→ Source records

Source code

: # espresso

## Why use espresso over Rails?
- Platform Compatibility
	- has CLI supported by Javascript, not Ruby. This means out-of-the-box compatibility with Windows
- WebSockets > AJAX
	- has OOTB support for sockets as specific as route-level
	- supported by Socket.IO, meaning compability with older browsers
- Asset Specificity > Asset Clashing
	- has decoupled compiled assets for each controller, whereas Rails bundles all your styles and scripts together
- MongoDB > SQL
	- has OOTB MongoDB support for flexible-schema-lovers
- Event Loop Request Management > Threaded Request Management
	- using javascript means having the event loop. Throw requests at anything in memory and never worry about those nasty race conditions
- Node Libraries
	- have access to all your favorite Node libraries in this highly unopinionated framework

→ PROBLEM TO WORK ON
Starting at the line that holds "- using javascript", retype each line exactly through the end of the entries, both ends included.

→ EXERCISE RESPONSE
	- using javascript means having the event loop. Throw requests at anything in memory and never worry about those nasty race conditions
- Node Libraries
	- have access to all your favorite Node libraries in this highly unopinionated framework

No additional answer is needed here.